During gamete formation in mammals, some genes are altered by the methylation of certain cytosine groups in DNA. This process tends to prevent access by transcription machinery to that region of the chromosome for transcription, thus resulting in the “silencing” of that gene or genes. Whatever the process, the imprinting procedure would have to be erased during embryogenesis so that an individual could reimprint its genes according to its own sex during gametogenesis. Demethylation in embryonic cells occurs in the early cleavage divisions. Shortly after implantation, the embryonic somatic cells are methylated again, whereas the germ cells in the developing embryo are methylated later, as they develop in the gonads. An imprinting center on chromosome 15 may play a role in this process.14
Prader-Willi syndrome (PWS) and Angelman syndrome (AS) are two clinically distinct genetic diseases associated with deletions of the same region of chromosome 15. These syndromes are characterized by deficiencies in growth and sexual development, behavioral abnormalities, and mental retardation. Major diagnostic criteria for PWS include hypotonia; hyperphagia with resulting obesity; hypogonadism; and developmental delay. Patients with AS may have ataxia; sleep disorders; seizures; and hyperactivity with severe mental retardation. They may exhibit characteristic outbursts of inappropriate laughter.
Approximately 70% of patients with PWS and AS have a de novo 3 to 4 Mb deletion in the q11–q13 region of chromosome 15. Because this region is imprinted, the phenotypes that result from this deletion differ, depending on the allele upon which the deletion occurred. When the deletion occurs on the paternal chromosome, it results in PWS; when it occurs in the maternal copy, it results in AS. This suggests that the normal PWS gene is expressed from the paternal chromosome and that the normal AS gene is expressed from the maternal chromosome. Most of the remaining cases of PWS are the result of maternal uniparental disomy; paternal uniparental disomy accounts for only 4% of AS cases.15 In uniparental disomy, an individual inherits both copies of a chromosome from either the mother or the father through a nondisjunction error in meiosis. Again, lack of paternal 15q11–15q13 results in PWS; lack of maternal 15q11–15q13 results in AS. Imprinting defects have been implicated in some individuals with these syndromes.
Defects in a region termed the imprinting center, located within 15q11–15q13, can change the DNA methylation and transcription activity of certain genes that reside in the region. Thus, if there is a mutation in the imprinting center, the process of activation or inactivation of the imprinted region may not occur. If the methylation pattern is characteristic of maternal inheritance only, the underlying molecular class of the mutation can be determined for counseling. Although the risk of recurrence of a deletion is rare, a mutation of the imprinting center is associated with a recurrence risk of 50%.16
Trinucleotide Repeat Disorders
Several inherited disorders are known to have a worsening phenotype in each subsequent generation of family members affected by the disease.
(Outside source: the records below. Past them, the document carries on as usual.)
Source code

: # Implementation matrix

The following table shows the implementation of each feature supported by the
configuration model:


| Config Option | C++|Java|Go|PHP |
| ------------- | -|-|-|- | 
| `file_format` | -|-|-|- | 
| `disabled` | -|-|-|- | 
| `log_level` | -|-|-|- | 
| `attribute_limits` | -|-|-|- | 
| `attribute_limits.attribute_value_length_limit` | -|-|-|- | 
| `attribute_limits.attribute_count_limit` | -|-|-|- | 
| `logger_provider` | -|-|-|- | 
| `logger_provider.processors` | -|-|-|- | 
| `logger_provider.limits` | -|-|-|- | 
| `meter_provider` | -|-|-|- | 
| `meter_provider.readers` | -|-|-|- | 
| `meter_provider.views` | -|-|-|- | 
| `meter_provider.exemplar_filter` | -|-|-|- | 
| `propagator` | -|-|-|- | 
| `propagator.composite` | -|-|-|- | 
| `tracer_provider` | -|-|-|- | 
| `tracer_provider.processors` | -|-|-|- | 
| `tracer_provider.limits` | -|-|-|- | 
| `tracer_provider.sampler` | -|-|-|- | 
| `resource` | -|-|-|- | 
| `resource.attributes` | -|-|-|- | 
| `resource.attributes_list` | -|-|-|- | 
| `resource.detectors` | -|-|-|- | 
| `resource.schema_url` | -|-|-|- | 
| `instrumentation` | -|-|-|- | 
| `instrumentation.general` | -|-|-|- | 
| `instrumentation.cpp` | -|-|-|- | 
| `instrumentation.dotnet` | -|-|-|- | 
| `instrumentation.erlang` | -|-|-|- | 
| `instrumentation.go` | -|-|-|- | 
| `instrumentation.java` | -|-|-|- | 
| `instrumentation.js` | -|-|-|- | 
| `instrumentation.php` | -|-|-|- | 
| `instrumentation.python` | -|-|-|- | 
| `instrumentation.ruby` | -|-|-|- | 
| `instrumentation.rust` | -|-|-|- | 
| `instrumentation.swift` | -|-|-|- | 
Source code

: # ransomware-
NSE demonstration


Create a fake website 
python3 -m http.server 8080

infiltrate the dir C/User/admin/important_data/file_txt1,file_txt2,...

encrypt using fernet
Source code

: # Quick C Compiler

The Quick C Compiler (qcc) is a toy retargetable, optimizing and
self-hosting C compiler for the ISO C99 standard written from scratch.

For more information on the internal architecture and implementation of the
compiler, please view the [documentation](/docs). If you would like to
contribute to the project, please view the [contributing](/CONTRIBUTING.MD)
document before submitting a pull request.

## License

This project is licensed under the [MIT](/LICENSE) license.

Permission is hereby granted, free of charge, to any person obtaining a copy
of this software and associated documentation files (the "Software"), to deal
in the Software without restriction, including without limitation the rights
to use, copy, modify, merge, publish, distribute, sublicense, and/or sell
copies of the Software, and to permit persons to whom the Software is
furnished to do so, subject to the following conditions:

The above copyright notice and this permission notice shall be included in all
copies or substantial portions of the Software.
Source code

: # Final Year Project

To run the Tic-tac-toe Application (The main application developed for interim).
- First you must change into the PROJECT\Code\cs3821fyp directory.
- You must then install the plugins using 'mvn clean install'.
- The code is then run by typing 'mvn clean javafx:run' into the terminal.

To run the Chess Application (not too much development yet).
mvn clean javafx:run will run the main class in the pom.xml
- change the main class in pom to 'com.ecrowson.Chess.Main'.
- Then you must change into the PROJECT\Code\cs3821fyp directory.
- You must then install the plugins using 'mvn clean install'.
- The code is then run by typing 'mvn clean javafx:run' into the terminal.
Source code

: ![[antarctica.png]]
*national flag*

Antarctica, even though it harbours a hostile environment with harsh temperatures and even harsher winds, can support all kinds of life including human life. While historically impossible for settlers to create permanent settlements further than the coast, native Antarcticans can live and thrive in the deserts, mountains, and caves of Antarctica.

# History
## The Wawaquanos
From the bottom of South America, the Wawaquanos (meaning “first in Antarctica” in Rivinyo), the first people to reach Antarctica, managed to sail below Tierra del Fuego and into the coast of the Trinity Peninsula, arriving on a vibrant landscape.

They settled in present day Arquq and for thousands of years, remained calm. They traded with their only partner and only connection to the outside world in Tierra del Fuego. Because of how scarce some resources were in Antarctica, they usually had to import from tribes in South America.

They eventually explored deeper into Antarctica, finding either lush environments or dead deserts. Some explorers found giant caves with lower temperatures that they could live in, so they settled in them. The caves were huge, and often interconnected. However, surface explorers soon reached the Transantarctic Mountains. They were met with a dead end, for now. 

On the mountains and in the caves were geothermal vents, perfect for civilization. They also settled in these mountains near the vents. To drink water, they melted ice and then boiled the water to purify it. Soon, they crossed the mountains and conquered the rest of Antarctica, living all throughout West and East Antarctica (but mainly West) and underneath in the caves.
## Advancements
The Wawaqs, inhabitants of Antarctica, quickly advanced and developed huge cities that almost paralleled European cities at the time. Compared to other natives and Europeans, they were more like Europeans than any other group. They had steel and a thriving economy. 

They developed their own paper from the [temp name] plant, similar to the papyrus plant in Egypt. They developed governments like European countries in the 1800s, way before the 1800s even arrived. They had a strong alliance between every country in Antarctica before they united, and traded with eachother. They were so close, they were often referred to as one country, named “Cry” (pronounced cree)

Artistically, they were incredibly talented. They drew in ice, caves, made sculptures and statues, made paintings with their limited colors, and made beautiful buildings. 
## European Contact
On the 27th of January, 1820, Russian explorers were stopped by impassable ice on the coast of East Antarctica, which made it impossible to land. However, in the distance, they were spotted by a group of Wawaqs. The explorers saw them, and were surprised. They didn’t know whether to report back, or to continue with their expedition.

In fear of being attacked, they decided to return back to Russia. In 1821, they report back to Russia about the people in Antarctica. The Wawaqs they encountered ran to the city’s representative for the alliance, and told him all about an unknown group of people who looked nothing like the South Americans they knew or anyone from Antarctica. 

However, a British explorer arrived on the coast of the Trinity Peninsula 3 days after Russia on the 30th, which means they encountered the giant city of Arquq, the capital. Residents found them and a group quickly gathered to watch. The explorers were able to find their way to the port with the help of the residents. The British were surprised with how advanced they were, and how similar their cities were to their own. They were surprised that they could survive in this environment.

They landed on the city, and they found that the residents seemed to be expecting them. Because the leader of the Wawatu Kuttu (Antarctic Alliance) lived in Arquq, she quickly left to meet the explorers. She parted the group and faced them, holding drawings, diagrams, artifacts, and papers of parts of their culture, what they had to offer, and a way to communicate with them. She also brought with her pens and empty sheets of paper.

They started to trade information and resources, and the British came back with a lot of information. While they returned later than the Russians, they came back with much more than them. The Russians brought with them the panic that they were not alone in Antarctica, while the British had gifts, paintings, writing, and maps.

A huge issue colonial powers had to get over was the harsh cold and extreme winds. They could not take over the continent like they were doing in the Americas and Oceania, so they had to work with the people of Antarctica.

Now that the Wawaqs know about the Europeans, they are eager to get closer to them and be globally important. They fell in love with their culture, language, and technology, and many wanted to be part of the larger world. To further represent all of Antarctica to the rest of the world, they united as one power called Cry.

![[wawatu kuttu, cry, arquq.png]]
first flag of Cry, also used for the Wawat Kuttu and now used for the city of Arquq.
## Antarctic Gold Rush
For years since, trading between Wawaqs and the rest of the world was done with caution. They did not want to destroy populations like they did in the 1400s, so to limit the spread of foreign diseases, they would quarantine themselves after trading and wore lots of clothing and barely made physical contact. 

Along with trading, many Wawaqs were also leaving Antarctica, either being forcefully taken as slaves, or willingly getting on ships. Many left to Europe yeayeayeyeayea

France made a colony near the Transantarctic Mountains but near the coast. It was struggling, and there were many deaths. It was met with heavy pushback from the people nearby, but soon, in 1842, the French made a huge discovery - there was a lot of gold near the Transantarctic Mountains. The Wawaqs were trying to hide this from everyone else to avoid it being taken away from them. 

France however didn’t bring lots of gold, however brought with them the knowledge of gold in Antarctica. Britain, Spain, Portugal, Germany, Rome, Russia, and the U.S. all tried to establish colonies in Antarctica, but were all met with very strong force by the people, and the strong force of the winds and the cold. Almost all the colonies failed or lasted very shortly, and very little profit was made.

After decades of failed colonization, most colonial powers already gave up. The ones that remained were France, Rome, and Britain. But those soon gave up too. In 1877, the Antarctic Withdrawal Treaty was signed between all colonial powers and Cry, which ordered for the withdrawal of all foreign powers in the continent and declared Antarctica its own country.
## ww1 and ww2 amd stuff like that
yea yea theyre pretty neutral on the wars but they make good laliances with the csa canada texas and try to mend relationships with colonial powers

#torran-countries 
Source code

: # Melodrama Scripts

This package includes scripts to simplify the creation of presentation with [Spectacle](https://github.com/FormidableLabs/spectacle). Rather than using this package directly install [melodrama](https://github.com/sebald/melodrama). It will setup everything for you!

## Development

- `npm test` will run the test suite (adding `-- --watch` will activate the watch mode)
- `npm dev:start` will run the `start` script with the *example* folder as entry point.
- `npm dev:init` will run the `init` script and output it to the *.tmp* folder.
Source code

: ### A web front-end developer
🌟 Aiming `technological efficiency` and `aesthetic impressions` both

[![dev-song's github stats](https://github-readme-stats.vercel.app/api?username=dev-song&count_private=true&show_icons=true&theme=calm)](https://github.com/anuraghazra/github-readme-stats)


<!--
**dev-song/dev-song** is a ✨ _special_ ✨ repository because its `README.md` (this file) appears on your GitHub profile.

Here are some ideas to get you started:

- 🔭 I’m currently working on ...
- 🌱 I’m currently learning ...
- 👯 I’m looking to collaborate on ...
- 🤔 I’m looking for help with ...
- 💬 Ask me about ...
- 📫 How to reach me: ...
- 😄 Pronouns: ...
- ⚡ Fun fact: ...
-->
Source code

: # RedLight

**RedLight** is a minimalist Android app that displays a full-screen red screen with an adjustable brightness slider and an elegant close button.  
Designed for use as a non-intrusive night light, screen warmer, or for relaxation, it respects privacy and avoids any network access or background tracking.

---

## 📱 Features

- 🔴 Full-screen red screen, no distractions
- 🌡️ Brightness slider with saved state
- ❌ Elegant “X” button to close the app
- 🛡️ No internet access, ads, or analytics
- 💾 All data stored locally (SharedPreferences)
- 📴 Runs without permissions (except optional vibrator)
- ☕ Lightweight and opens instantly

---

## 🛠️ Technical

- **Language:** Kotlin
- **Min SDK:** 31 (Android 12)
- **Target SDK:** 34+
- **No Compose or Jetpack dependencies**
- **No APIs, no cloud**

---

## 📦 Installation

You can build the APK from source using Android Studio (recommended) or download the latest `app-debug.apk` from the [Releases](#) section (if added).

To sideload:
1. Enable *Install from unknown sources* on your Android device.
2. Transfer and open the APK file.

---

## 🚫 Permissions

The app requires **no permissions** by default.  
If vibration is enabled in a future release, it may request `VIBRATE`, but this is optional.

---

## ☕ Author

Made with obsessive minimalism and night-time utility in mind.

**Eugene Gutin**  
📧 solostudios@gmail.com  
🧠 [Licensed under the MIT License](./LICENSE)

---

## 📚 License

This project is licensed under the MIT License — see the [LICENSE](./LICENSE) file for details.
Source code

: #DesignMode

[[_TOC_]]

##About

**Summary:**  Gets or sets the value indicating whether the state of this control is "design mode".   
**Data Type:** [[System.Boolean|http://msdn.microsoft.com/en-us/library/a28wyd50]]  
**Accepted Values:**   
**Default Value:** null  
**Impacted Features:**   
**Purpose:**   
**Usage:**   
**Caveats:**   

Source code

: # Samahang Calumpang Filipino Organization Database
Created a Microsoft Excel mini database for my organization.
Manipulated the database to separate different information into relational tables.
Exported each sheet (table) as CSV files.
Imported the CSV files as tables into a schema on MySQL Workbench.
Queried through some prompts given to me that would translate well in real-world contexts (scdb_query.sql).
Fragile X Syndrome, Huntington Disease, and Friedreich Ataxia
In the early 1990s, molecular geneticists discovered a new type of mutation, first in fragile X syndrome and then in a series of inherited neurologic disorders, including myotonic dystrophy, Huntington disease, and Friedreich ataxia. The mutation involves a repeat expansion of a DNA triplet, a trinucleotide repeat in a gene. The affected triplet may be in an exon (a portion of the gene that codes for protein synthesis) or an intron (a portion of the gene that is not expressed in the gene product). In patients with these conditions, the normal number of repeats is expanded (compared with unaffected individuals). The number of nucleotide repeats can increase in successive generations, causing disease symptoms to appear at an earlier age. The molecular basis of repeat instability is not well understood, but increased severity of the phenotype and earlier age of onset in successive generations (a phenomenon termed anticipation) are generally associated with larger repeat length. The parental origin of the disease allele can also influence expression; for most of these disorders, there is greater risk of repeat expansion with paternal transmission, although in fragile X syndrome and congenital myotonic dystrophy (see below), the maternally transmitted alleles are more prone to expansion, thereby causing more severe phenotypes. Most of the trinucleotide repeat disorders are inherited in an autosomal dominant or X-linked fashion, with the exception of Friedreich ataxia, which is an autosomal recessive disorder [see Table 1].17
Table 1 Trinucleotide Repeat Disorders
Myotonic dystrophy is a trinucleotide repeat disorder resulting in multisystem involvement of skeletal and smooth muscle, as well as involvement of the eye, heart, endocrine system, and central nervous system. The disorder represents a continuum of clinical findings; it has been classified for diagnostic purposes into three somewhat overlapping phenotypes: mild, classic, and congenital. Mild myotonic dystrophy is characterized by the development of cataracts in early adulthood and mild myotonia (difficulty relaxing the muscles after contraction). The symptoms may be so subtle that diagnosis is made retrospectively, after the birth of an affected offspring. Classic myotonic dystrophy is characterized by muscle weakness and wasting, myotonia, cataract formation, and cardiac conduction abnormalities that occur in adulthood. The life span of these patients may be somewhat shorter than normal.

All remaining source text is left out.